■ **Saved data entries**:
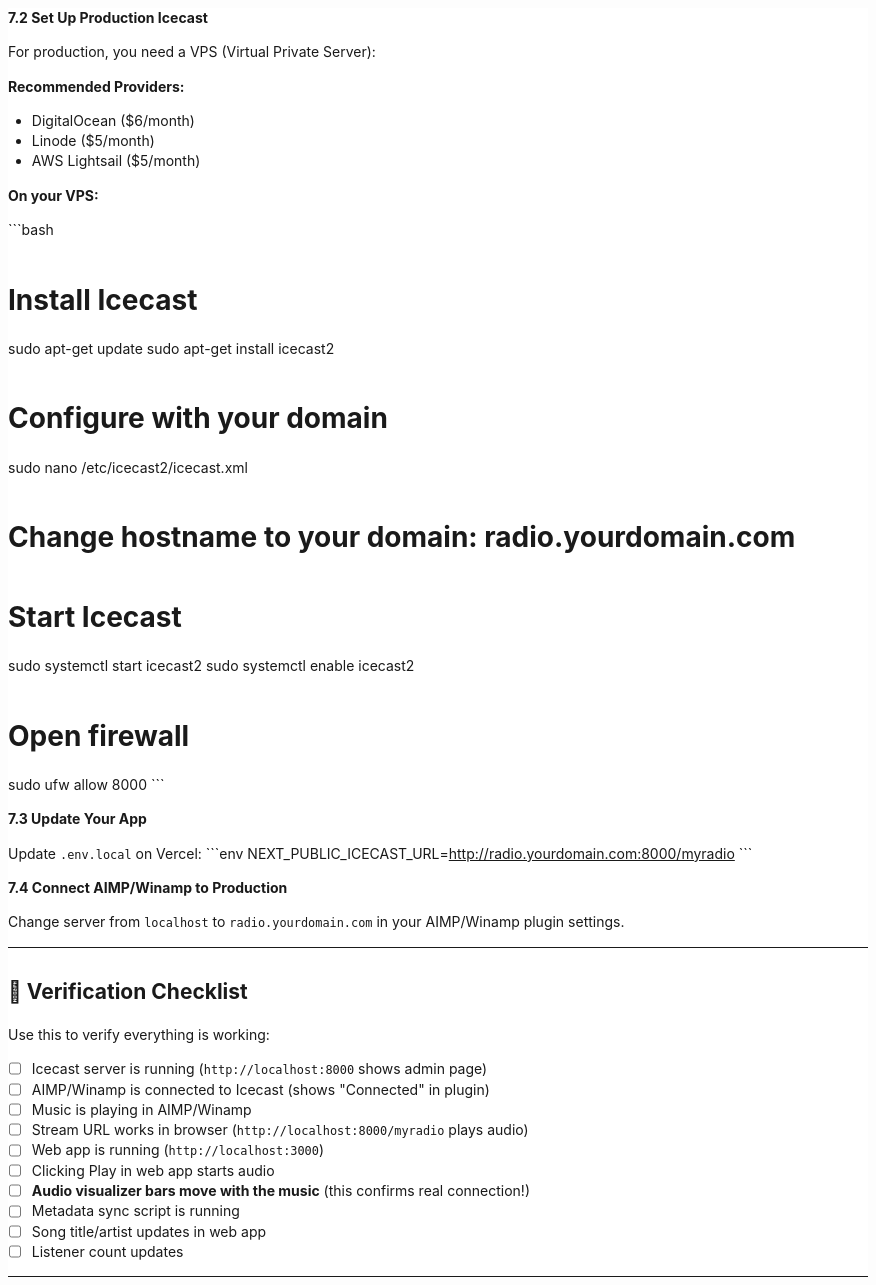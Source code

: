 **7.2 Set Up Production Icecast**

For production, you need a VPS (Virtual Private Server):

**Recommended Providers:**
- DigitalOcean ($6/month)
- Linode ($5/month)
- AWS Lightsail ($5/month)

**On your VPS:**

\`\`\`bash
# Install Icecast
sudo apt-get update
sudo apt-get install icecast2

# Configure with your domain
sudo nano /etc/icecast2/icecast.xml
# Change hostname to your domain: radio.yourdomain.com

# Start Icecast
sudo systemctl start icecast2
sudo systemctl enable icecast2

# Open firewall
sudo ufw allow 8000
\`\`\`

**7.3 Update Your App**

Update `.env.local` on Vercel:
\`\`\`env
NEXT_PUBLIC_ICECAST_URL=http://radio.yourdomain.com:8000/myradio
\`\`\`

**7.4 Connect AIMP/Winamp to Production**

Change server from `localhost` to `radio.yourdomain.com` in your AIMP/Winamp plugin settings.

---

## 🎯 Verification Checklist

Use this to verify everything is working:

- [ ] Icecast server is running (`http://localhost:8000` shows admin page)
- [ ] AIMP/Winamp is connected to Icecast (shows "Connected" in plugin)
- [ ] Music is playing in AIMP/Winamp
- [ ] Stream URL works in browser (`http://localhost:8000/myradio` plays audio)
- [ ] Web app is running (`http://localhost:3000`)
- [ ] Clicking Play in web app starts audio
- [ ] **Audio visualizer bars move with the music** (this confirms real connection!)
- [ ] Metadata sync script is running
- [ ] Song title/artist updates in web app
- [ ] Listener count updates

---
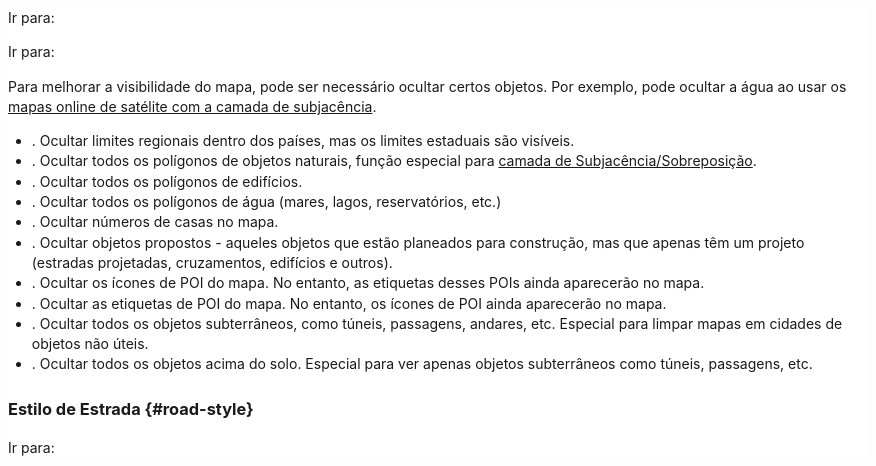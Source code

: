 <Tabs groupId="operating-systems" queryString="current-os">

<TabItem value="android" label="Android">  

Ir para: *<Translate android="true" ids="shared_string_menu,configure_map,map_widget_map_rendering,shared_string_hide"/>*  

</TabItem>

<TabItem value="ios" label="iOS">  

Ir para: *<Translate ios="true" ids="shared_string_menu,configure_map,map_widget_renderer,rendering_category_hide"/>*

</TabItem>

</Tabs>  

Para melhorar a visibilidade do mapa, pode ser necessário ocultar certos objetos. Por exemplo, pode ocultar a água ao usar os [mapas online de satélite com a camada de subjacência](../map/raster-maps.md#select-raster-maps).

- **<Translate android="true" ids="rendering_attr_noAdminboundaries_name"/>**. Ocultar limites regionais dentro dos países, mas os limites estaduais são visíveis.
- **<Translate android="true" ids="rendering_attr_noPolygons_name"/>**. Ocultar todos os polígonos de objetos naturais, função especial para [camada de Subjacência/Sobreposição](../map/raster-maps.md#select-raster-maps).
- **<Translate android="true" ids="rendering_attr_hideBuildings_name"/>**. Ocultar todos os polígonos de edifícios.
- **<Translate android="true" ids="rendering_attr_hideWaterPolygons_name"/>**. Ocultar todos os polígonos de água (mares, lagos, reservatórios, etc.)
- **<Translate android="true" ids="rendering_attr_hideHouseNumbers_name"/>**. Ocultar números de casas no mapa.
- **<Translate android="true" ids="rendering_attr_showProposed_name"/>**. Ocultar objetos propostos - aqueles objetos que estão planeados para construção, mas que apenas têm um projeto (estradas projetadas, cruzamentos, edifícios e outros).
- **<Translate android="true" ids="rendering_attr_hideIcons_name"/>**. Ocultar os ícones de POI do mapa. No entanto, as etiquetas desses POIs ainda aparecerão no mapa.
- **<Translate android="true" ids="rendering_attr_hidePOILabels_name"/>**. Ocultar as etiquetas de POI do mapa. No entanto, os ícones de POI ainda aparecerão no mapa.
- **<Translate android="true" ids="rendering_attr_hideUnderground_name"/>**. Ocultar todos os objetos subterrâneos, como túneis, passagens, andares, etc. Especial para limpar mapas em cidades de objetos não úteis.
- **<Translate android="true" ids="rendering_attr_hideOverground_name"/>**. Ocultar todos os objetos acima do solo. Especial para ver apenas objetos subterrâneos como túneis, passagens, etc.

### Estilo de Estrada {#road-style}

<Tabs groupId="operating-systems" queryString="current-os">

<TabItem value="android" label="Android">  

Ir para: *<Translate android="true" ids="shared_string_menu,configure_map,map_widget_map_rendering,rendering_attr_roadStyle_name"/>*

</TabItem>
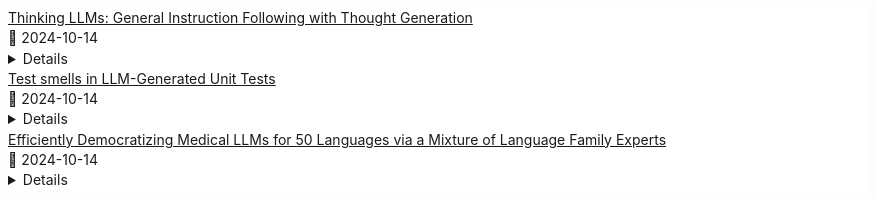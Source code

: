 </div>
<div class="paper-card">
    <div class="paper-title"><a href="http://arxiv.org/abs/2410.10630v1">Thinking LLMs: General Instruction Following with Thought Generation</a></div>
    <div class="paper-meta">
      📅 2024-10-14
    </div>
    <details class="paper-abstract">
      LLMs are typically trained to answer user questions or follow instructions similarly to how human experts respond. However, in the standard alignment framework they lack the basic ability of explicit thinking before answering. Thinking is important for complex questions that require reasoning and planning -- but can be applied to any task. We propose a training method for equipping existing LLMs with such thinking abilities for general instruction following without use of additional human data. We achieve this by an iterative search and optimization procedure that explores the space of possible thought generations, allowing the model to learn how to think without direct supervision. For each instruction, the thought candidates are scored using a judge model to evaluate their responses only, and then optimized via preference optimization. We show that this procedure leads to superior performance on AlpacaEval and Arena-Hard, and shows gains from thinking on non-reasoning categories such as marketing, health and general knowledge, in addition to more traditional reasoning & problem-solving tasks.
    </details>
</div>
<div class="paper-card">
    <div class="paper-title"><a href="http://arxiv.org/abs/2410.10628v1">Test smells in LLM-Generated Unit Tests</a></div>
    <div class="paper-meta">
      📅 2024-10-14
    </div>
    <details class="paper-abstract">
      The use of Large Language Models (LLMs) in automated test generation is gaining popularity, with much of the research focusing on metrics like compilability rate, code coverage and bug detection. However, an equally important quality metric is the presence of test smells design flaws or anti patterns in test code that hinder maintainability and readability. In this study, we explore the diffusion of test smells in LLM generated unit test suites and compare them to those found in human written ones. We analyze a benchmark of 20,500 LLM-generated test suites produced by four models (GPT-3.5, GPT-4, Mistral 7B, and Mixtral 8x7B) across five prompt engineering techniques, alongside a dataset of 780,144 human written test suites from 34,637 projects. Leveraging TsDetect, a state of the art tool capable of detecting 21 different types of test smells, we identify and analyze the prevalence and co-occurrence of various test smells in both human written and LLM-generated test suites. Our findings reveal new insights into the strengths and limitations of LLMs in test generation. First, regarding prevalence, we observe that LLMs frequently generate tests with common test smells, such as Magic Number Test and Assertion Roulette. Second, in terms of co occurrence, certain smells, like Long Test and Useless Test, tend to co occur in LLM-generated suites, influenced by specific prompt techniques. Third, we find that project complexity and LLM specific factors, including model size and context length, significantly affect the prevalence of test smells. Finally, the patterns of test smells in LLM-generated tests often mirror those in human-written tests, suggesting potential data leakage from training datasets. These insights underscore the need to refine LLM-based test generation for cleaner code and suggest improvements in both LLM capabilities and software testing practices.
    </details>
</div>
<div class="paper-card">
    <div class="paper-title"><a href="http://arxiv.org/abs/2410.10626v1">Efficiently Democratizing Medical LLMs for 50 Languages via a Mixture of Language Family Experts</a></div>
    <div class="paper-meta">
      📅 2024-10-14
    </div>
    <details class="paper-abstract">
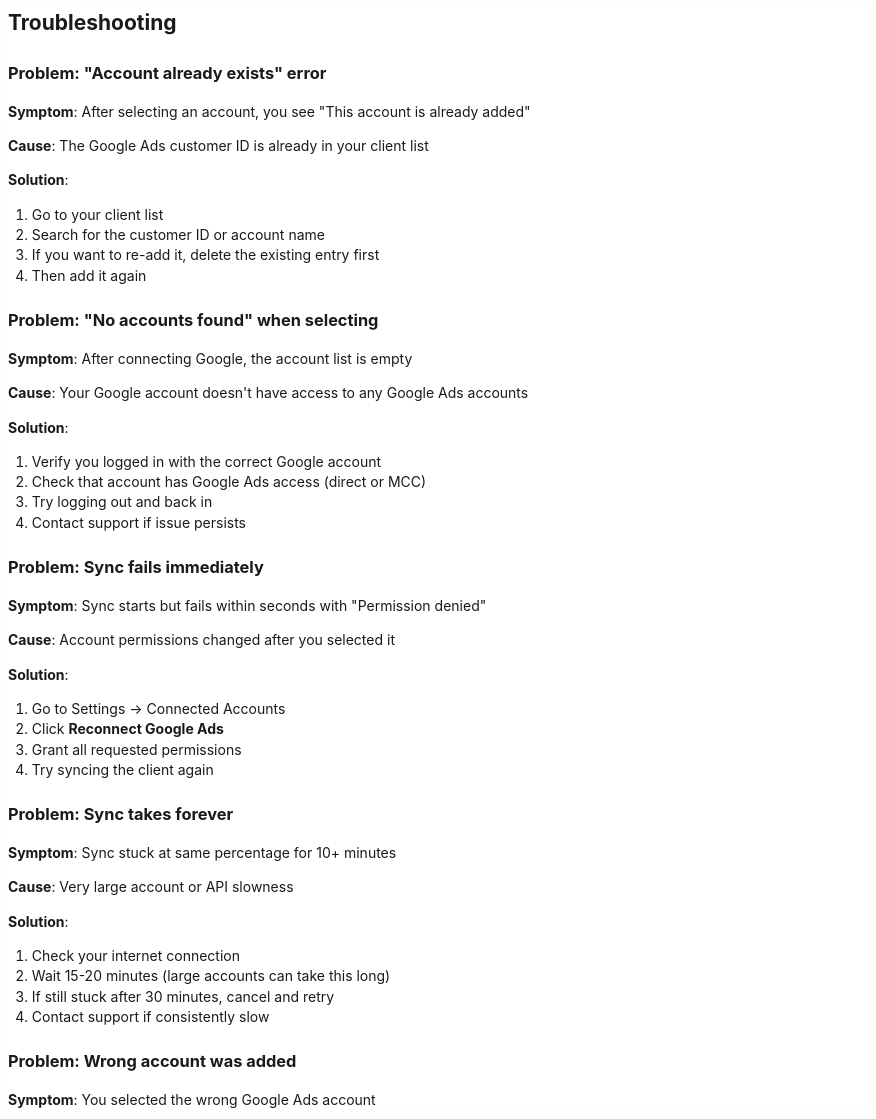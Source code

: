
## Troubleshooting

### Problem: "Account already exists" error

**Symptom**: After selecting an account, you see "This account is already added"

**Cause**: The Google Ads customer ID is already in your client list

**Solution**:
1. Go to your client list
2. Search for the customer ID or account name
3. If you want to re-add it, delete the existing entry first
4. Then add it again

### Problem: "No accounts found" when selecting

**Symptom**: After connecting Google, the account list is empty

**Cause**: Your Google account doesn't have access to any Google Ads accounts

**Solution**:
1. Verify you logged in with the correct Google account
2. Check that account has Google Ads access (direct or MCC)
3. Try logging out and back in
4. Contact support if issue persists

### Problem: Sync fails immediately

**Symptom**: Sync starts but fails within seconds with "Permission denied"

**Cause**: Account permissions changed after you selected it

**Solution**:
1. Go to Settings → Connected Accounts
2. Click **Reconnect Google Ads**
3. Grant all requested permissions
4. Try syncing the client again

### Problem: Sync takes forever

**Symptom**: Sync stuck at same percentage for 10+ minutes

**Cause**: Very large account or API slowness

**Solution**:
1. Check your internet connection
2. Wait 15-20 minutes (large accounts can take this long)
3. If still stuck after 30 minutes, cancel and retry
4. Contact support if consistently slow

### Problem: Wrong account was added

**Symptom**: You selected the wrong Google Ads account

■ **What you have to do**: Output the lines of the data exactly, starting at the first and ending with the line that has "- [ ] Icecast". Pictures are not part of it.

■ **Problem solution**:
Source code

: **7.2 Set Up Production Icecast**

For production, you need a VPS (Virtual Private Server):

**Recommended Providers:**
- DigitalOcean ($6/month)
- Linode ($5/month)
- AWS Lightsail ($5/month)

**On your VPS:**

\`\`\`bash
# Install Icecast
sudo apt-get update
sudo apt-get install icecast2

# Configure with your domain
sudo nano /etc/icecast2/icecast.xml
# Change hostname to your domain: radio.yourdomain.com

# Start Icecast
sudo systemctl start icecast2
sudo systemctl enable icecast2

# Open firewall
sudo ufw allow 8000
\`\`\`

**7.3 Update Your App**

Update `.env.local` on Vercel:
\`\`\`env
NEXT_PUBLIC_ICECAST_URL=http://radio.yourdomain.com:8000/myradio
\`\`\`

**7.4 Connect AIMP/Winamp to Production**

Change server from `localhost` to `radio.yourdomain.com` in your AIMP/Winamp plugin settings.

---

## 🎯 Verification Checklist

Use this to verify everything is working:

- [ ] Icecast server is running (`http://localhost:8000` shows admin page)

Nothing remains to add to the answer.